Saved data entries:
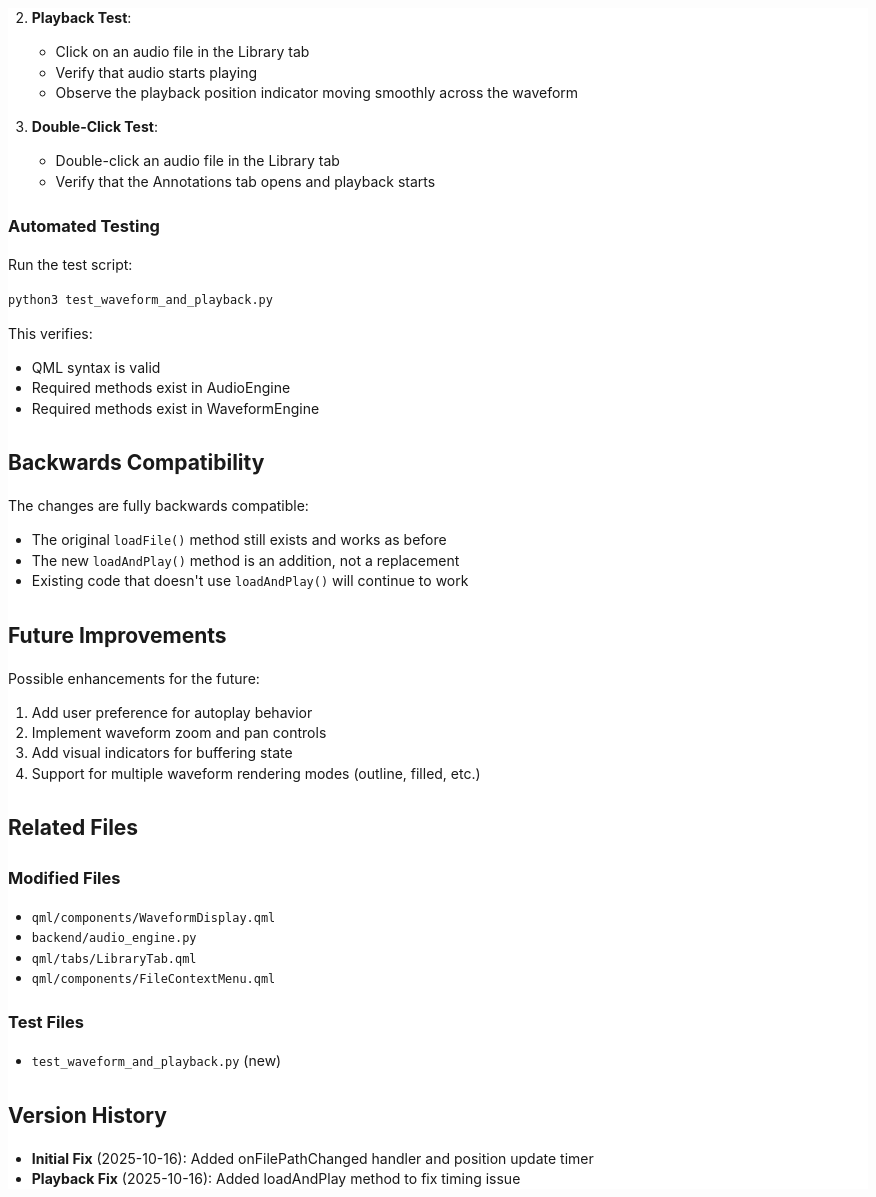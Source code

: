 2. **Playback Test**:
   - Click on an audio file in the Library tab
   - Verify that audio starts playing
   - Observe the playback position indicator moving smoothly across the waveform

3. **Double-Click Test**:
   - Double-click an audio file in the Library tab
   - Verify that the Annotations tab opens and playback starts

### Automated Testing
Run the test script:
```bash
python3 test_waveform_and_playback.py
```

This verifies:
- QML syntax is valid
- Required methods exist in AudioEngine
- Required methods exist in WaveformEngine

## Backwards Compatibility

The changes are fully backwards compatible:
- The original `loadFile()` method still exists and works as before
- The new `loadAndPlay()` method is an addition, not a replacement
- Existing code that doesn't use `loadAndPlay()` will continue to work

## Future Improvements

Possible enhancements for the future:
1. Add user preference for autoplay behavior
2. Implement waveform zoom and pan controls
3. Add visual indicators for buffering state
4. Support for multiple waveform rendering modes (outline, filled, etc.)

## Related Files

### Modified Files
- `qml/components/WaveformDisplay.qml`
- `backend/audio_engine.py`
- `qml/tabs/LibraryTab.qml`
- `qml/components/FileContextMenu.qml`

### Test Files
- `test_waveform_and_playback.py` (new)

## Version History
- **Initial Fix** (2025-10-16): Added onFilePathChanged handler and position update timer
- **Playback Fix** (2025-10-16): Added loadAndPlay method to fix timing issue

## Exercise instructions
Write out the records above exactly as they stand, leaving out every picture.

## Response to this exercise
Source code

: 2. **Playback Test**:
   - Click on an audio file in the Library tab
   - Verify that audio starts playing
   - Observe the playback position indicator moving smoothly across the waveform

3. **Double-Click Test**:
   - Double-click an audio file in the Library tab
   - Verify that the Annotations tab opens and playback starts

### Automated Testing
Run the test script:
```bash
python3 test_waveform_and_playback.py
```

This verifies:
- QML syntax is valid
- Required methods exist in AudioEngine
- Required methods exist in WaveformEngine

## Backwards Compatibility

The changes are fully backwards compatible:
- The original `loadFile()` method still exists and works as before
- The new `loadAndPlay()` method is an addition, not a replacement
- Existing code that doesn't use `loadAndPlay()` will continue to work

## Future Improvements

Possible enhancements for the future:
1. Add user preference for autoplay behavior
2. Implement waveform zoom and pan controls
3. Add visual indicators for buffering state
4. Support for multiple waveform rendering modes (outline, filled, etc.)

## Related Files

### Modified Files
- `qml/components/WaveformDisplay.qml`
- `backend/audio_engine.py`
- `qml/tabs/LibraryTab.qml`
- `qml/components/FileContextMenu.qml`

### Test Files
- `test_waveform_and_playback.py` (new)

## Version History
- **Initial Fix** (2025-10-16): Added onFilePathChanged handler and position update timer
- **Playback Fix** (2025-10-16): Added loadAndPlay method to fix timing issue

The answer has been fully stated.